▶ _Activity_:
Among the entries below, copy every line that carries the word "accommodation".

[Plain-text document sources]
■ ■ ■

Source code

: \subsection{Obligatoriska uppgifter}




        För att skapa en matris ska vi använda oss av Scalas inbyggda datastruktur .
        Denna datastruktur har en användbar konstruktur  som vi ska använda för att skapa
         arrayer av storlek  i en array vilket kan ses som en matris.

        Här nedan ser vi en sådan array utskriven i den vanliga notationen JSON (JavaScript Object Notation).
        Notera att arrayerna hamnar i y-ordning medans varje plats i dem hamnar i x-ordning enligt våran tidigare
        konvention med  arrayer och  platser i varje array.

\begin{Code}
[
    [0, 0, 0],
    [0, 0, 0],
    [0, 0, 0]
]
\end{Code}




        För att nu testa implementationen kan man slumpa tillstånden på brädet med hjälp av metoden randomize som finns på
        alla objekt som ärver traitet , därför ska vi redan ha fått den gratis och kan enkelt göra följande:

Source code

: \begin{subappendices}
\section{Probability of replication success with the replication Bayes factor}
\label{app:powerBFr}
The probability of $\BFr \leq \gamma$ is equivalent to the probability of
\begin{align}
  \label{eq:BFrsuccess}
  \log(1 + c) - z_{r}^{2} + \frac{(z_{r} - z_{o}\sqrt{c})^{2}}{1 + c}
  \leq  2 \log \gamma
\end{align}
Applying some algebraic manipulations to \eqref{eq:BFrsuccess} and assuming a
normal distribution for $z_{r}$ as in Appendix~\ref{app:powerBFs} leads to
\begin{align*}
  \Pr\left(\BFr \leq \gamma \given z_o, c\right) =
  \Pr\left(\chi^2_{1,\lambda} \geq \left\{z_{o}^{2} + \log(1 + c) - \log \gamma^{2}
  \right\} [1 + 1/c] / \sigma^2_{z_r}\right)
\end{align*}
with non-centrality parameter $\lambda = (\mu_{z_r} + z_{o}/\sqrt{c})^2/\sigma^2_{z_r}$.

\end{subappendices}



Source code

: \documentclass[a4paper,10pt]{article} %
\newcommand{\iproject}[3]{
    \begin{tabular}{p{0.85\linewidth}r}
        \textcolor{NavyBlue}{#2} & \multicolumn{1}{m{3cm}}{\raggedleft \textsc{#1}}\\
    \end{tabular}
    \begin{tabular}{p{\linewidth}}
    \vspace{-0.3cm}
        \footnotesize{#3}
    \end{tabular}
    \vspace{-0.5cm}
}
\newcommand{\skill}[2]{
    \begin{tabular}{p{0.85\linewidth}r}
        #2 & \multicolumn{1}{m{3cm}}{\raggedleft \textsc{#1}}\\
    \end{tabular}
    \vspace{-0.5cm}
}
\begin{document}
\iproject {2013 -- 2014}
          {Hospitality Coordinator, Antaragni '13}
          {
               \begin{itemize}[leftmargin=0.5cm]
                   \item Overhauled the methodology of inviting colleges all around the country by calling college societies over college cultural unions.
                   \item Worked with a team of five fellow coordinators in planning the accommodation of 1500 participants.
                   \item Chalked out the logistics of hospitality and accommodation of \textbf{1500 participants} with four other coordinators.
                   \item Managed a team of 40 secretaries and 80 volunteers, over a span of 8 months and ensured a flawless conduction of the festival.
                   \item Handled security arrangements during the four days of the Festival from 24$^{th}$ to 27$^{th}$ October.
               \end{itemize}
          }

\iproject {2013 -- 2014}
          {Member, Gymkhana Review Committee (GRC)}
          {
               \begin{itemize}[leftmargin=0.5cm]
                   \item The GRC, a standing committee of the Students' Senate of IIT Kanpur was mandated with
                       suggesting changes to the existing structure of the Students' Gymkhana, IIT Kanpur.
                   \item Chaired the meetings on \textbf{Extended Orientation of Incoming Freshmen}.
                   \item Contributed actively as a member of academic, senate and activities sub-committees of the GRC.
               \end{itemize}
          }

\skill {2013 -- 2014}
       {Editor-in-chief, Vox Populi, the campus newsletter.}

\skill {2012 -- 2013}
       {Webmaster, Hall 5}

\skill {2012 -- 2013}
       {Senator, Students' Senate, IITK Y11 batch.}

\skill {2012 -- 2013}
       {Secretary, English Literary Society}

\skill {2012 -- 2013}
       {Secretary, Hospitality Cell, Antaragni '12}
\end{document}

■ ■ ■

▶ _Response for this exercise_:
                   \item Worked with a team of five fellow coordinators in planning the accommodation of 1500 participants.
                   \item Chalked out the logistics of hospitality and accommodation of \textbf{1500 participants} with four other coordinators.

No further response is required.